The divergent paths of the two nations can be explained by key governance issues on economic development and democratization. Firstly, Bangladesh’s landmark achievement was controlling population growth through family planning and developing a manufacturing-oriented development plan with a strong emphasis on civic engagement and gender equality. Whereas Bangladesh now boasts a manageable population growth rate of one percent per annum, Pakistan’s unbridled growth stands at over two percent. With a current population of 220 million, UN forecasts suggest over 400 million Pakistanis by 2050. With no government policy steering fertility, Pakistan is teeming on the edge of a demographic crisis. Secondly, Bangladesh has emerged as a leader in enabling NGOs to operate without state intervention. Widely lauded organization like BRAC alongside domestic partners such as Grameen Bank have pioneered strategies such as microloans which primarily focus on female entrepreneurs. These efforts in culminated in celebrated metrics such as a greater life expectancy, economic equality, median incomes, female employment rate, infant mortality, maternal health outcomes and poverty rates in comparison to Pakistan and even India.
The most striking marker of the disparate records of both nations is their economic record. Bangladesh has fostered a nascent but seemingly inexorable garments manufacturing industry staffed primarily by women, paving the way for booming exports, robust forex reserves and a jump into the economic ladder as the country is well-poised to attract FDI to escalate into manufacturing capabilities. Pakistan has diverged instead by veering from crisis to crisis. Without any manufacturing base, the country experiences occasional growth spurts from external security aid, a subsequent rise in consumer spending and the alarming rise in imports it entails. With a burgeoning current account deficit, Pakistan was recently forced to accept an IMF-sponsored bailout for the 22nd time. As soon as reforms are implemented and growth prospects begin to brighten, the economic cycle is repeated without any sustained structural change to the economy, dooming the country to perpetual insecurity. With a confluence of failed economic policies and agricultural strains caused by climate change, Pakistan is increasingly becoming a looming security headache for the region.

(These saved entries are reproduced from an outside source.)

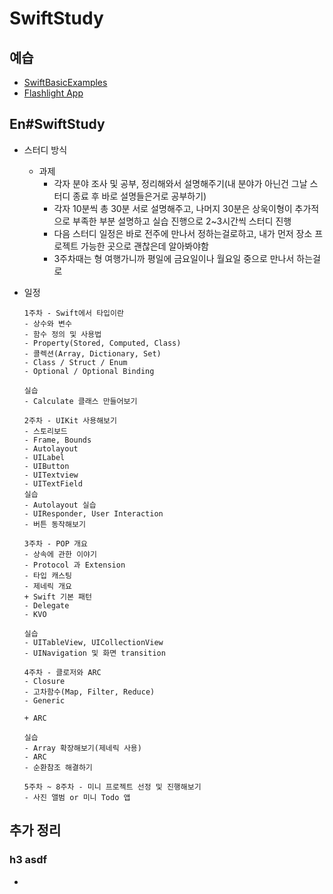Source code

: # SwiftStudy

## 예습

- [SwiftBasicExamples](https://github.com/ninetyfivejae/SwiftStudy/blob/master/%EC%98%88%EC%8A%B5/SwiftBasicExamples.md#swiftbasicexamples)
- [Flashlight App](https://github.com/ninetyfivejae/SwiftStudy/blob/master/%EC%98%88%EC%8A%B5/FlashlightApp.md#flashlight-app)

## En#SwiftStudy

- 스터디 방식

  - 과제
    - 각자 분야 조사 및 공부, 정리해와서 설명해주기(내 분야가 아닌건 그날 스터디 종료 후 바로 설명들은거로 공부하기)
    - 각자 10분씩 총 30분 서로 설명해주고, 나머지 30분은 상욱이형이 추가적으로 부족한 부분 설명하고 실습 진행으로 2~3시간씩 스터디 진행
    - 다음 스터디 일정은 바로 전주에 만나서 정하는걸로하고, 내가 먼저 장소 프로젝트 가능한 곳으로 괜찮은데 알아봐야함
    - 3주차때는 형 여행가니까 평일에 금요일이나 월요일 중으로 만나서 하는걸로

- 일정

  ```
  1주차 - Swift에서 타입이란
  - 상수와 변수
  - 함수 정의 및 사용법
  - Property(Stored, Computed, Class)
  - 콜렉션(Array, Dictionary, Set)
  - Class / Struct / Enum
  - Optional / Optional Binding
  
  실습
  - Calculate 클래스 만들어보기
  
  2주차 - UIKit 사용해보기
  - 스토리보드
  - Frame, Bounds
  - Autolayout
  - UILabel
  - UIButton
  - UITextview
  - UITextField
  실습
  - Autolayout 실습
  - UIResponder, User Interaction
  - 버튼 동작해보기
  
  3주차 - POP 개요
  - 상속에 관한 이야기
  - Protocol 과 Extension
  - 타입 캐스팅
  - 제네릭 개요
  + Swift 기본 패턴
  - Delegate
  - KVO
  
  실습
  - UITableView, UICollectionView
  - UINavigation 및 화면 transition
  
  4주차 - 클로저와 ARC
  - Closure
  - 고차함수(Map, Filter, Reduce)
  - Generic
  
  + ARC
  
  실습
  - Array 확장해보기(제네릭 사용)
  - ARC
  - 순환참조 해결하기
  
  5주차 ~ 8주차 - 미니 프로젝트 선정 및 진행해보기
  - 사진 앨범 or 미니 Todo 앱
  ```

## 추가 정리

### h3 asdf

-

As Bangladesh surpasses Pakistan and even challenges India, policymakers must review their understanding of South Asia to develop a more nuanced economic agenda., With South Asia becoming an increasingly critical element of global trade and foreign policy, a more nuanced approach is needed. Whereas in the past the US and its allies have been complacent in overlooking human rights and liberal values in a bid to preserve regional influence. A comprehensive and holistic foreign policy would require lowering security aid for Pakistan while enforcing democratic governance and encouraging sustained economic reform for both nations. By extending most-favoured-nation status and waiving export tariffs for both countries, the US and its allies have the potential to encourage economic and political autonomy without both nations falling into China’s sphere of influence. Unlike the US and its partner’s China is well aware of the potential for both nations. To secure liberal democratic values and prosperity, diplomatic engagement must transcend the security nexus to warm bilateral trade ties.